Proving that $L^p \subset L^q$ when $1 \le q \le p$ [duplicate]

Let $(E,\mathcal{F},\mu)$ be a measure space such that $\mu(E)=1$ and let $L^p=L^p(E, \mathcal{F},\mu)$. Prove that $L^p \subset L^q\text{ if } 1 \le q \le p$.

I let $f \in L^p$. Then $(\int_E |f|^pd\mu)^{1/p} < \infty$. To prove that $f \in L^q$, I should prove that $(\int_E |f|^q d\mu)^{1/q} < \infty $ but I'm unable to do that. I read somewhere that this proof can be done using Holder's inequality but I couldn't do it.


Since $1 \le q \le p < \infty$, $\varphi(x) = x^{p/q}$ is a convex function. Apply Jensen's inequality to get:

$$ \varphi\left(\int \left|f\right|^q \,d\mu\right) \le \int \varphi\left(\left|f\right|^q\right) \,d\mu $$

Hence: $$ \left(\int |f|^q \,d\mu\right)^{p/q} \le \int \left|f\right|^p \,d\mu $$

It follows that $\lVert f \rVert_q \le \lVert f \rVert_p$ and $L^p \subset L^q$.

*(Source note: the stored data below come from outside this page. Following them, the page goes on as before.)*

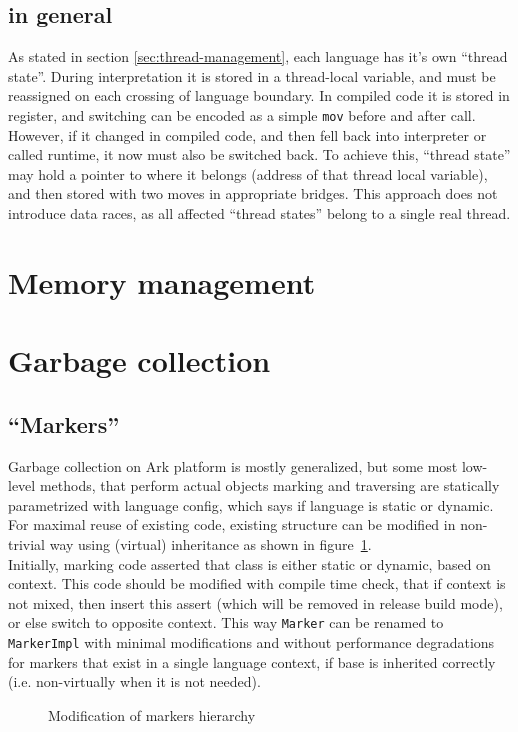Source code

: \documentclass[times,specification,annotation]{itmo-student-thesis}
\begin{document}
\subsection{in general}
As stated in section \ref{sec:thread-management}, each language has it's own ``thread state''. During interpretation it is stored in a thread-local variable, and must be reassigned on each crossing of language boundary. In compiled code it is stored in register, and switching can be encoded as a simple \texttt{mov} before and after call. However, if it changed in compiled code, and then fell back into interpreter or called runtime, it now must also be switched back. To achieve this, ``thread state'' may hold a pointer to where it belongs (address of that thread local variable), and then stored with two moves in appropriate bridges. This approach does not introduce data races, as all affected ``thread states'' belong to a single real thread.

\section{Memory management}

\section{Garbage collection}
\subsection{``Markers''}
Garbage collection on Ark platform is mostly generalized, but some most low-level methods, that perform actual objects marking and traversing are statically parametrized with language config, which says if language is static or dynamic. For maximal reuse of existing code, existing structure can be modified in non-trivial way using (virtual) inheritance as shown in figure~\ref{fig:gc-markers}.\\
Initially, marking code asserted that class is either static or dynamic, based on context. This code should be modified with compile time check, that if context is not mixed, then insert this assert (which will be removed in release build mode), or else switch to opposite context. This way \texttt{Marker} can be renamed to \texttt{MarkerImpl} with minimal modifications and without performance degradations for markers that exist in a single language context, if base is inherited correctly (i.e. non-virtually when it is not needed).\\
\begin{figure}[H]
\caption{Modification of markers hierarchy}\label{fig:gc-markers}
\centering
\end{figure}
\end{document}

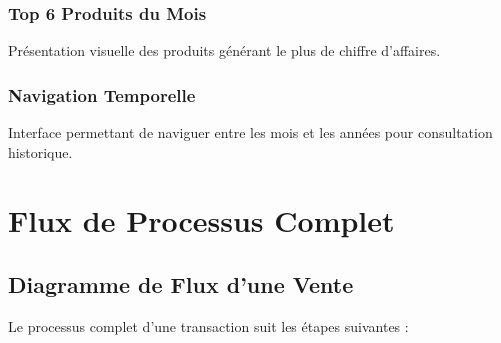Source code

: \documentclass[12pt,a4paper]{report}
\begin{document}
\subsection{Top 6 Produits du Mois}

Présentation visuelle des produits générant le plus de chiffre d'affaires.

\subsection{Navigation Temporelle}

Interface permettant de naviguer entre les mois et les années pour consultation historique.

\pagebreak

\chapter{Flux de Processus Complet}

\section{Diagramme de Flux d'une Vente}

Le processus complet d'une transaction suit les étapes suivantes :
\end{document}

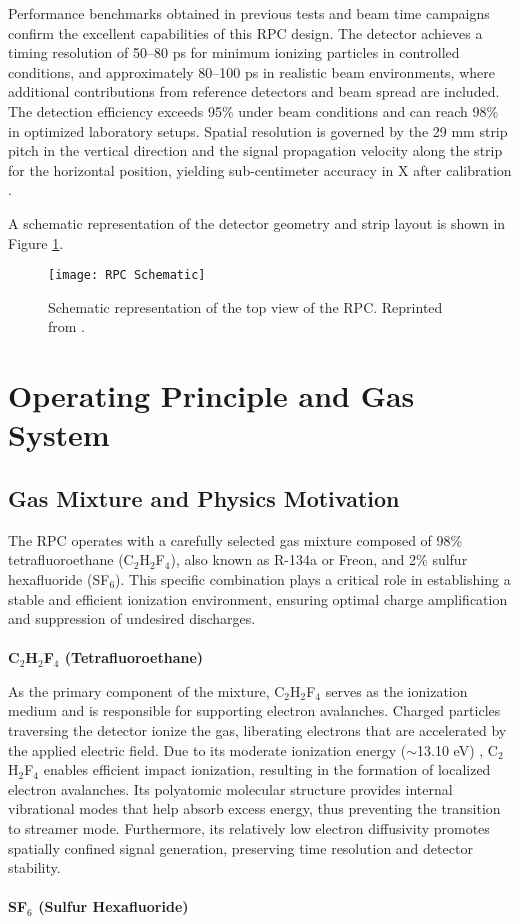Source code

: Performance benchmarks obtained in previous tests and beam time campaigns confirm the excellent capabilities of this RPC design. The detector achieves a timing resolution of 50–80 ps for minimum ionizing particles in controlled conditions, and approximately 80–100 ps in realistic beam environments, where additional contributions from reference detectors and beam spread are included. The detection efficiency exceeds 95\% under beam conditions and can reach 98\% in optimized laboratory setups. Spatial resolution is governed by the 29 mm strip pitch in the vertical direction and the signal propagation velocity along the strip for the horizontal position, yielding sub-centimeter accuracy in X after calibration \cite{blanco_ship_2020, xarepe_resistive_2023}.

A schematic representation of the detector geometry and strip layout is shown in Figure \ref{fig:RPCScheme}.

\begin{figure}[H]
	\centering
	\texttt{[image: RPC Schematic]}
	\caption{Schematic representation of the top view of the RPC. Reprinted from \cite{blanco_ship_2020}.}
	\label{fig:RPCScheme}
\end{figure}
      


\section{Operating Principle and Gas System}

\subsection{Gas Mixture and Physics Motivation}

The \gls{RPC} operates with a carefully selected gas mixture composed of 98\% tetrafluoroethane (C$_2$H$_2$F$_4$), also known as R-134a or Freon, and 2\% sulfur hexafluoride (SF$_6$). This specific combination plays a critical role in establishing a stable and efficient ionization environment, ensuring optimal charge amplification and suppression of undesired discharges.
\\
\\
\textbf{C$_2$H$_2$F$_4$ (Tetrafluoroethane)}

As the primary component of the mixture, C$_2$H$_2$F$_4$ serves as the ionization medium and is responsible for supporting electron avalanches. Charged particles traversing the detector ionize the gas, liberating electrons that are accelerated by the applied electric field. Due to its moderate ionization energy ($\sim$13.10 eV) \cite{pereira-da-silva_electron_2021}, C$_2$H$_2$F$_4$ enables efficient impact ionization, resulting in the formation of localized electron avalanches. Its polyatomic molecular structure provides internal vibrational modes that help absorb excess energy, thus preventing the transition to streamer mode. Furthermore, its relatively low electron diffusivity promotes spatially confined signal generation, preserving time resolution and detector stability.
\\
\\
\textbf{SF$_6$ (Sulfur Hexafluoride)}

Consider applying Holder's Inequality to $$\int_E |f|^q \cdot 1.$$ You'll have to be a little clever about the choice of conjugate exponents. As a hint: you're right that you'll want a term of $\int |f|^p$. Can you think of an exponent that will give you that?